◆ **TASK TO COMPLETE**:
Reproduce the records that follow exactly as they appear.

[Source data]
◆ ◆ ◆
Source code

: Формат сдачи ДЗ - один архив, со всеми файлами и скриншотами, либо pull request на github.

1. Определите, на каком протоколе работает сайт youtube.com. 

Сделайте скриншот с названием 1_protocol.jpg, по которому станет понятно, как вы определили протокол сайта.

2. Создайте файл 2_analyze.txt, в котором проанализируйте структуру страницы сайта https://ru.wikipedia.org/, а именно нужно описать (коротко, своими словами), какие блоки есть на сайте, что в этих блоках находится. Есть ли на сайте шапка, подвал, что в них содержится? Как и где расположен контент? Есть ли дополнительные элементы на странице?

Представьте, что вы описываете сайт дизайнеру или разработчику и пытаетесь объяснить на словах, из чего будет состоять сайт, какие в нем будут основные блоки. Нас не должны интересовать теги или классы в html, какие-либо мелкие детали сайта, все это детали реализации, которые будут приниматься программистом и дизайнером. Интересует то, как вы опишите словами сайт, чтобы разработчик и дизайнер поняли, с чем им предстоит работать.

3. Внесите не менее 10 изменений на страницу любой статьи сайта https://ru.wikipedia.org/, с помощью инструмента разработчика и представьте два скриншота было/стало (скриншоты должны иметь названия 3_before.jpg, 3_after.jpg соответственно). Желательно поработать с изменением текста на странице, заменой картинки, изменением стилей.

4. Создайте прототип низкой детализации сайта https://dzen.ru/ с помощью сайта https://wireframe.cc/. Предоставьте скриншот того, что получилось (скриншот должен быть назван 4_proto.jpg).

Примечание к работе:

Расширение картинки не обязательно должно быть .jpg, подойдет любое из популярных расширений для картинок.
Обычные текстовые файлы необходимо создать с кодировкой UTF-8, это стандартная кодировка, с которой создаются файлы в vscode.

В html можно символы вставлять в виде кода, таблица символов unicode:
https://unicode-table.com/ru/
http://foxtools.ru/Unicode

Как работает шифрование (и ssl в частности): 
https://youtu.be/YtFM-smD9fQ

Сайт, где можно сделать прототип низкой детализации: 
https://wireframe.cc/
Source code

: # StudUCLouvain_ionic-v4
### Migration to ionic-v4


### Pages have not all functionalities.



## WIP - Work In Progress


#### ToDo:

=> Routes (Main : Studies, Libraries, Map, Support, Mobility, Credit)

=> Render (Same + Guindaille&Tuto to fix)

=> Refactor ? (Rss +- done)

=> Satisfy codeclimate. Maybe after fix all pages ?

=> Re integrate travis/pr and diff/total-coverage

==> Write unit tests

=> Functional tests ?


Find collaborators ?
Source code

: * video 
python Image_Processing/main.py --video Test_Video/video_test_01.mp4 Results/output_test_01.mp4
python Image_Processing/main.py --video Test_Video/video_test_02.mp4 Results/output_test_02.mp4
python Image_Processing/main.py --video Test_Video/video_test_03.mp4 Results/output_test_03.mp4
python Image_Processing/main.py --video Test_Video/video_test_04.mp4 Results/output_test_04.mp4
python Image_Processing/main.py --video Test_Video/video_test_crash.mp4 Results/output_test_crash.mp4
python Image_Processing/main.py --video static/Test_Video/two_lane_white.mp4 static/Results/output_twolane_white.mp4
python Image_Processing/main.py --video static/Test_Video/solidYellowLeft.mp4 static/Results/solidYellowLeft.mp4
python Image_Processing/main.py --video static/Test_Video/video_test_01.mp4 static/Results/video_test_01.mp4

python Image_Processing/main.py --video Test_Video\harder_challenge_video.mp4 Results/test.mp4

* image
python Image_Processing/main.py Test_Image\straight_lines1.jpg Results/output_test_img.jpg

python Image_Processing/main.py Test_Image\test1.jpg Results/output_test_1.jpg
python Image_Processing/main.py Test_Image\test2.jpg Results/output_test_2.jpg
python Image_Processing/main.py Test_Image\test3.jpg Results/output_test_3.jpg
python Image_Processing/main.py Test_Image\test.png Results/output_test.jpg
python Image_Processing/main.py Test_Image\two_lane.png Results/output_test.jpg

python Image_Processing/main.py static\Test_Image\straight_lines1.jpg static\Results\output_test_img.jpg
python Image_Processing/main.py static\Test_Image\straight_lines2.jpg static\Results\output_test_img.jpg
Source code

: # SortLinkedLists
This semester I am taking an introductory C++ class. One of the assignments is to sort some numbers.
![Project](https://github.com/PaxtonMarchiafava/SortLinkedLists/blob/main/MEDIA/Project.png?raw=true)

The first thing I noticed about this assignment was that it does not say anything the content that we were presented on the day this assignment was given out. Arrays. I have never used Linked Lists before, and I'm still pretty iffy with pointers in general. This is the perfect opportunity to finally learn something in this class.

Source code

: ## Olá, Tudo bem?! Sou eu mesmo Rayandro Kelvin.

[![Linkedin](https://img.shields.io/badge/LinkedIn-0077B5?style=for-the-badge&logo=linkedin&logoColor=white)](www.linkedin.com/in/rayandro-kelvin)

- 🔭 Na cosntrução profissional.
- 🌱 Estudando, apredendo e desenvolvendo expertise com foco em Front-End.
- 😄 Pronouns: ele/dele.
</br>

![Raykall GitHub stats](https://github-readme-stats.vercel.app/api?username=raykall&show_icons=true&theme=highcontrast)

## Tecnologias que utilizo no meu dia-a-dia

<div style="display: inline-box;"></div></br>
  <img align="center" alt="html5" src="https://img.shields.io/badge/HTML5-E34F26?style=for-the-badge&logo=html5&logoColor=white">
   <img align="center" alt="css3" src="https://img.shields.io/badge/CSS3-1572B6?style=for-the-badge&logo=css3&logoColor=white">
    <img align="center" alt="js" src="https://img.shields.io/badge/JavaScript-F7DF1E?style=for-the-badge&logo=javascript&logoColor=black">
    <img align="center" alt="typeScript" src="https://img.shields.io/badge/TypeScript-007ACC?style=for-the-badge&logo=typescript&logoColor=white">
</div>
◆ ◆ ◆
◆ **TASK RESPONSE**:
Source code

: Формат сдачи ДЗ - один архив, со всеми файлами и скриншотами, либо pull request на github.

1. Определите, на каком протоколе работает сайт youtube.com. 

Сделайте скриншот с названием 1_protocol.jpg, по которому станет понятно, как вы определили протокол сайта.

2. Создайте файл 2_analyze.txt, в котором проанализируйте структуру страницы сайта https://ru.wikipedia.org/, а именно нужно описать (коротко, своими словами), какие блоки есть на сайте, что в этих блоках находится. Есть ли на сайте шапка, подвал, что в них содержится? Как и где расположен контент? Есть ли дополнительные элементы на странице?

Представьте, что вы описываете сайт дизайнеру или разработчику и пытаетесь объяснить на словах, из чего будет состоять сайт, какие в нем будут основные блоки. Нас не должны интересовать теги или классы в html, какие-либо мелкие детали сайта, все это детали реализации, которые будут приниматься программистом и дизайнером. Интересует то, как вы опишите словами сайт, чтобы разработчик и дизайнер поняли, с чем им предстоит работать.

3. Внесите не менее 10 изменений на страницу любой статьи сайта https://ru.wikipedia.org/, с помощью инструмента разработчика и представьте два скриншота было/стало (скриншоты должны иметь названия 3_before.jpg, 3_after.jpg соответственно). Желательно поработать с изменением текста на странице, заменой картинки, изменением стилей.

4. Создайте прототип низкой детализации сайта https://dzen.ru/ с помощью сайта https://wireframe.cc/. Предоставьте скриншот того, что получилось (скриншот должен быть назван 4_proto.jpg).

Примечание к работе:

Расширение картинки не обязательно должно быть .jpg, подойдет любое из популярных расширений для картинок.
Обычные текстовые файлы необходимо создать с кодировкой UTF-8, это стандартная кодировка, с которой создаются файлы в vscode.

В html можно символы вставлять в виде кода, таблица символов unicode:
https://unicode-table.com/ru/
http://foxtools.ru/Unicode

Как работает шифрование (и ssl в частности): 
https://youtu.be/YtFM-smD9fQ

Сайт, где можно сделать прототип низкой детализации: 
https://wireframe.cc/
Source code

: # StudUCLouvain_ionic-v4
### Migration to ionic-v4


### Pages have not all functionalities.



## WIP - Work In Progress


#### ToDo:

=> Routes (Main : Studies, Libraries, Map, Support, Mobility, Credit)

=> Render (Same + Guindaille&Tuto to fix)

=> Refactor ? (Rss +- done)

=> Satisfy codeclimate. Maybe after fix all pages ?

=> Re integrate travis/pr and diff/total-coverage

==> Write unit tests

=> Functional tests ?


Find collaborators ?
Source code

: * video 
python Image_Processing/main.py --video Test_Video/video_test_01.mp4 Results/output_test_01.mp4
python Image_Processing/main.py --video Test_Video/video_test_02.mp4 Results/output_test_02.mp4
python Image_Processing/main.py --video Test_Video/video_test_03.mp4 Results/output_test_03.mp4
python Image_Processing/main.py --video Test_Video/video_test_04.mp4 Results/output_test_04.mp4
python Image_Processing/main.py --video Test_Video/video_test_crash.mp4 Results/output_test_crash.mp4
python Image_Processing/main.py --video static/Test_Video/two_lane_white.mp4 static/Results/output_twolane_white.mp4
python Image_Processing/main.py --video static/Test_Video/solidYellowLeft.mp4 static/Results/solidYellowLeft.mp4
python Image_Processing/main.py --video static/Test_Video/video_test_01.mp4 static/Results/video_test_01.mp4

python Image_Processing/main.py --video Test_Video\harder_challenge_video.mp4 Results/test.mp4

* image
python Image_Processing/main.py Test_Image\straight_lines1.jpg Results/output_test_img.jpg

python Image_Processing/main.py Test_Image\test1.jpg Results/output_test_1.jpg
python Image_Processing/main.py Test_Image\test2.jpg Results/output_test_2.jpg
python Image_Processing/main.py Test_Image\test3.jpg Results/output_test_3.jpg
python Image_Processing/main.py Test_Image\test.png Results/output_test.jpg
python Image_Processing/main.py Test_Image\two_lane.png Results/output_test.jpg

python Image_Processing/main.py static\Test_Image\straight_lines1.jpg static\Results\output_test_img.jpg
python Image_Processing/main.py static\Test_Image\straight_lines2.jpg static\Results\output_test_img.jpg
Source code

: # SortLinkedLists
This semester I am taking an introductory C++ class. One of the assignments is to sort some numbers.
![Project](https://github.com/PaxtonMarchiafava/SortLinkedLists/blob/main/MEDIA/Project.png?raw=true)

The first thing I noticed about this assignment was that it does not say anything the content that we were presented on the day this assignment was given out. Arrays. I have never used Linked Lists before, and I'm still pretty iffy with pointers in general. This is the perfect opportunity to finally learn something in this class.

Source code

: ## Olá, Tudo bem?! Sou eu mesmo Rayandro Kelvin.

[![Linkedin](https://img.shields.io/badge/LinkedIn-0077B5?style=for-the-badge&logo=linkedin&logoColor=white)](www.linkedin.com/in/rayandro-kelvin)

- 🔭 Na cosntrução profissional.
- 🌱 Estudando, apredendo e desenvolvendo expertise com foco em Front-End.
- 😄 Pronouns: ele/dele.
</br>

![Raykall GitHub stats](https://github-readme-stats.vercel.app/api?username=raykall&show_icons=true&theme=highcontrast)

## Tecnologias que utilizo no meu dia-a-dia

<div style="display: inline-box;"></div></br>
  <img align="center" alt="html5" src="https://img.shields.io/badge/HTML5-E34F26?style=for-the-badge&logo=html5&logoColor=white">
   <img align="center" alt="css3" src="https://img.shields.io/badge/CSS3-1572B6?style=for-the-badge&logo=css3&logoColor=white">
    <img align="center" alt="js" src="https://img.shields.io/badge/JavaScript-F7DF1E?style=for-the-badge&logo=javascript&logoColor=black">
    <img align="center" alt="typeScript" src="https://img.shields.io/badge/TypeScript-007ACC?style=for-the-badge&logo=typescript&logoColor=white">
</div>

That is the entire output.